» **EXERCISE BRIEF**: Only a number is expected in reply: the count of lines below where the word "keys" occurs.

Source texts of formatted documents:
* * * *
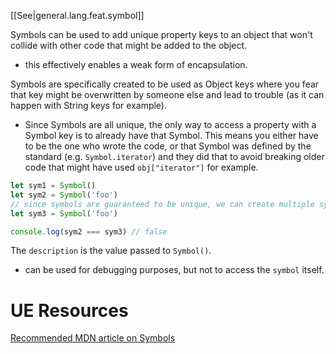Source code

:
[[See|general.lang.feat.symbol]]

Symbols can be used to add unique property keys to an object that won't collide with other code that might be added to the object.
- this effectively enables a weak form of encapsulation.

Symbols are specifically created to be used as Object keys where you fear that key might be overwritten by someone else and lead to trouble (as it can happen with String keys for example).
- Since Symbols are all unique, the only way to access a property with a Symbol key is to already have that Symbol. This means you either have to be the one who wrote the code, or that Symbol was defined by the standard (e.g. `Symbol.iterator`) and they did that to avoid breaking older code that might have used `obj["iterator"]` for example.

```js
let sym1 = Symbol()
let sym2 = Symbol('foo')
// since symbols are guaranteed to be unique, we can create multiple symbols with the same description
let sym3 = Symbol('foo')

console.log(sym2 === sym3) // false
```

The `description` is the value passed to `Symbol()`.
- can be used for debugging purposes, but not to access the `symbol` itself.

# UE Resources
[Recommended MDN article on Symbols](https://hacks.mozilla.org/2015/06/es6-in-depth-symbols/)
* * * *
» **EXERCISE RESULT**: 2